SB : C’est vrai qu’on ne peut pas ouvrir un magazine sans qu’il y ait un album que j’ai produit dedans. Je travaille beaucoup et si le public veut que mon boulot devienne une référence, c’est une grande fierté et j’en suis évidemment très heureux. La marque de qualité du LBLab est de respecter l’identité des groupes, et tu verras que si tu mets bout à bout par exemple le Inside Conflict, le S-Core, le Loudblast ou le BBA, les productions ne se ressemblent pas du tout. J’ai pas envie d’uniformiser les choses comme ça s’est fait au Morrisound à un moment. On ne peut pas comparer ce qui se passe aux Etats Unis et ce qu’il y a ici, mais pour y avoir séjourné quelque temps je sais qu’en terme de culture on est plus ouvert. Pour le son, je bosse à la fois en numérique et en analogique, mais j’enregistre tout en numérique avec de très bons convertisseurs et je travaille sur Logic Audio. Néanmoins il faut savoir que l’analogique revient beaucoup plus cher donc le numérique est plus accessible et offre une meilleure souplesse. J’essaie de garder la couleur de l’analogique en utilisant beaucoup de périphériques à lampes, c’est mieux pour le rock. 


A : Trouves-tu justifié qu’un groupe puisse aller vers quelque chose d’inhabituel voir choquant en terme de création, quitte à avoir un son inattendu ou décevant ?

SB : Justifié je ne sais pas… On est tous fans de Metallica d’une façon ou d’une autre, j’ai commencé à m’intéresser au speed métal quand j’ai chopé Kill’em All en import US alors qu’il n’était pas encore sorti en Europe.
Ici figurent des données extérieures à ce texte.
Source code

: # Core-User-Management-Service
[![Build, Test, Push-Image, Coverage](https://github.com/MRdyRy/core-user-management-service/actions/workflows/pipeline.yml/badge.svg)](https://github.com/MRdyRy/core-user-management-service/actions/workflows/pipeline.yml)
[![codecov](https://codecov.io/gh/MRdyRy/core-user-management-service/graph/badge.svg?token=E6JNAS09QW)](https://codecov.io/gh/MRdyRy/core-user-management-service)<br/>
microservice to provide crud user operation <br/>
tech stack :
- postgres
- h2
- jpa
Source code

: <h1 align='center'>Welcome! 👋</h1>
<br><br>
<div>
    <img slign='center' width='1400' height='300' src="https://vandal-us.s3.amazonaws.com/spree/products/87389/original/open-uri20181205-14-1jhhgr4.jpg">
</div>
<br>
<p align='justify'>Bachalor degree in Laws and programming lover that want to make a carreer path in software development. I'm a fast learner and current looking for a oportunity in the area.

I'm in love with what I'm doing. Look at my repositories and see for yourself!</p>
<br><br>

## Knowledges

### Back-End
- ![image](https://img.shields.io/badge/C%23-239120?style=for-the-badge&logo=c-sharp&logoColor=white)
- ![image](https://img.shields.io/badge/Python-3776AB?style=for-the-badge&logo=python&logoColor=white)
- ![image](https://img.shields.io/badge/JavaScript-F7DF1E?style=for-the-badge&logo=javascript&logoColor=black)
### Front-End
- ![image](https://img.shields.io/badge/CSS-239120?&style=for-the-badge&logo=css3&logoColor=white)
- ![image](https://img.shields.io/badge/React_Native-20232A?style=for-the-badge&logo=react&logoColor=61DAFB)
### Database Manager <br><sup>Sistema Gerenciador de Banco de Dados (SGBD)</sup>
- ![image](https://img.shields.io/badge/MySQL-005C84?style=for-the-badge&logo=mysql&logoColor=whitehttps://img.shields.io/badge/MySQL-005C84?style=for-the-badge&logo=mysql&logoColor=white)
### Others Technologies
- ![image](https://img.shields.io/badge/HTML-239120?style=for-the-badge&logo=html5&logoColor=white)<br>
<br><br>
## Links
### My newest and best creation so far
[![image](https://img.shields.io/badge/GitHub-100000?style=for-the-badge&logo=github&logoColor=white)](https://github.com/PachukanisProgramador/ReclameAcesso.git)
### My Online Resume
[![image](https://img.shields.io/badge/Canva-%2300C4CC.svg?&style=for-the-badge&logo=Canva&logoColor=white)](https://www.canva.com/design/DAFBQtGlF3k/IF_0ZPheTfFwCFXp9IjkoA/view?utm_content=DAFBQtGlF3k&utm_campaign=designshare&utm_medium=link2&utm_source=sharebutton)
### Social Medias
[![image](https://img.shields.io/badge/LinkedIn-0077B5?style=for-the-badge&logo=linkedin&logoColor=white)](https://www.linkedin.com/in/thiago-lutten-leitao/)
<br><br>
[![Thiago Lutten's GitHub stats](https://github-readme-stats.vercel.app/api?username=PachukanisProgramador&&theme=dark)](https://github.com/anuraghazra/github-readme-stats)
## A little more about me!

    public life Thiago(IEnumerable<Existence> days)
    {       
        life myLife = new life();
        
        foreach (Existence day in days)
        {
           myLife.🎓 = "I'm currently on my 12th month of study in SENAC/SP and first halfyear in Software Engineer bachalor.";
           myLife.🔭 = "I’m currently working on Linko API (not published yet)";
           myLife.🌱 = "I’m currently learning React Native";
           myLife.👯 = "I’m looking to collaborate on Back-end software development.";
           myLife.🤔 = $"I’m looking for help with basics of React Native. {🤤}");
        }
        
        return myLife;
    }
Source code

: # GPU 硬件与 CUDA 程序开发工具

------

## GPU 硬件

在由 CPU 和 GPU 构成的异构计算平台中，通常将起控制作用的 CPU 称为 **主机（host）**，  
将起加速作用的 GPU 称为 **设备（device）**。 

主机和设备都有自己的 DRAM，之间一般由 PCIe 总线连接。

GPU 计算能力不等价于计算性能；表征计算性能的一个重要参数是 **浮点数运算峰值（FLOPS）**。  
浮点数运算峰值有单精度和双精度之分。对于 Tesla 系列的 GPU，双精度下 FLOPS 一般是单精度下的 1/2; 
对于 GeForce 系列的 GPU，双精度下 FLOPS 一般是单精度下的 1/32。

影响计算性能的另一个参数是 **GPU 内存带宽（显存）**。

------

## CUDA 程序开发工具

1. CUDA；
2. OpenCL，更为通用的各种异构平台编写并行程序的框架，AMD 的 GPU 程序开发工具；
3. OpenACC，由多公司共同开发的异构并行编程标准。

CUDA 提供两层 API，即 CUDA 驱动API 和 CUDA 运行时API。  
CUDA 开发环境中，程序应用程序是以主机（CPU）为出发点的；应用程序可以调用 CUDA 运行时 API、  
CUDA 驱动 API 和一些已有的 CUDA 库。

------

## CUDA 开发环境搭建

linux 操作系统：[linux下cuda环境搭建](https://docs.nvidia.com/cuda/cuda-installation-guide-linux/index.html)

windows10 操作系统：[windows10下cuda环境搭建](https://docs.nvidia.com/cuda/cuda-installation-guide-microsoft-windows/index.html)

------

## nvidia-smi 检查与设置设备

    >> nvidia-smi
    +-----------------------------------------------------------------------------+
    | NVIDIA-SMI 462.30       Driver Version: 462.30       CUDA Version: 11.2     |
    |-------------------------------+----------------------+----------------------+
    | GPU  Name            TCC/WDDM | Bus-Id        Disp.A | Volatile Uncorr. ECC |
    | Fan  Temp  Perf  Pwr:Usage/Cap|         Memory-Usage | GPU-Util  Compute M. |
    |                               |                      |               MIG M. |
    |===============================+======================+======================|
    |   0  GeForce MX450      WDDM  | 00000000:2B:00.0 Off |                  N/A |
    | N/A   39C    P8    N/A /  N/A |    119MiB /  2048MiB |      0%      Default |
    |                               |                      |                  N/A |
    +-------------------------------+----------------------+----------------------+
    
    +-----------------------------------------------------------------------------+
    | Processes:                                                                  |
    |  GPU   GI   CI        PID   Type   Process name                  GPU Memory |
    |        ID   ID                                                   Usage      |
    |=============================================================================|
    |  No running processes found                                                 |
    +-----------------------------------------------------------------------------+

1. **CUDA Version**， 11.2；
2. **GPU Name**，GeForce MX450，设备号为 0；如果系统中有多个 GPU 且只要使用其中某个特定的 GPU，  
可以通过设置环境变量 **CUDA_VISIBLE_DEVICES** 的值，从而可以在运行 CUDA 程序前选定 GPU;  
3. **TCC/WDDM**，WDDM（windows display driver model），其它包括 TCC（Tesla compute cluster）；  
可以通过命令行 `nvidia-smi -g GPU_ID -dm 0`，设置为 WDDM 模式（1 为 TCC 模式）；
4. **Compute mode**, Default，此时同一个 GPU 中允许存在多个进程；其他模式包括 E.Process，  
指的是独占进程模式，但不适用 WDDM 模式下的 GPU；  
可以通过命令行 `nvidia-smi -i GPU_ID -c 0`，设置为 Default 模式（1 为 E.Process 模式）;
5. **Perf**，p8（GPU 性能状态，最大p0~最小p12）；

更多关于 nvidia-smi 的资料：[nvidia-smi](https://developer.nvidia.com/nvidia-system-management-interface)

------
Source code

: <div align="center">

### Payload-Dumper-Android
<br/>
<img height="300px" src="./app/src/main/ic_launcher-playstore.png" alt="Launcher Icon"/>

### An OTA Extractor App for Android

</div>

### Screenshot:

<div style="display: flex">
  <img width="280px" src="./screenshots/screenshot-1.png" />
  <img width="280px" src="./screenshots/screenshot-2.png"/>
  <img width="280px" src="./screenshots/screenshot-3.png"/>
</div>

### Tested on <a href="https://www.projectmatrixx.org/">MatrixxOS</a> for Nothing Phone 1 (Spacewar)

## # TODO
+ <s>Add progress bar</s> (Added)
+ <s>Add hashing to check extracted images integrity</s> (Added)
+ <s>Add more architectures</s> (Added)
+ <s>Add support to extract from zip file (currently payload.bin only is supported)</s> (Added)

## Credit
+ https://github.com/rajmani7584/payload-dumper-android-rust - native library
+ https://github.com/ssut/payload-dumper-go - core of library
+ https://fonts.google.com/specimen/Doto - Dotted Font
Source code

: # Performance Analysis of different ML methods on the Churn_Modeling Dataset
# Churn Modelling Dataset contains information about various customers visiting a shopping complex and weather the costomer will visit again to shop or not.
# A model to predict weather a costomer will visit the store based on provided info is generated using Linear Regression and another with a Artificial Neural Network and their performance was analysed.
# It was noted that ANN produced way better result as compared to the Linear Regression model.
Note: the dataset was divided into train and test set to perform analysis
J’ai pris la grosse claque de ma vie avec ça et Slayer, c’est là que je me suis dit c’est cette musique là que j’aime et c’est ça que je veux faire. J’ai écouté le dernier album de Metallica et j’ai pris le parti de ne pas le classer car je vois pas qui je suis pour juger Metallica. James Hetfield reste un grand Monsieur et un grand chanteur, mais ce n’est pas cet album de Metallica que je retiendrai. Je n’approuve pas le choix de son, je trouve que ça dessert plutôt le groupe, et je ne comprends d'ailleurs pas qu’un mec comme Bob Rock ait pu faire ça après le black album. Mais c’est sûr qu’on est pas à leur place. Au final, je préfère regarder le DVD…


A : Penses-tu que Planet Pandemonium puisse séduire les fans de death du début des années ’90 ?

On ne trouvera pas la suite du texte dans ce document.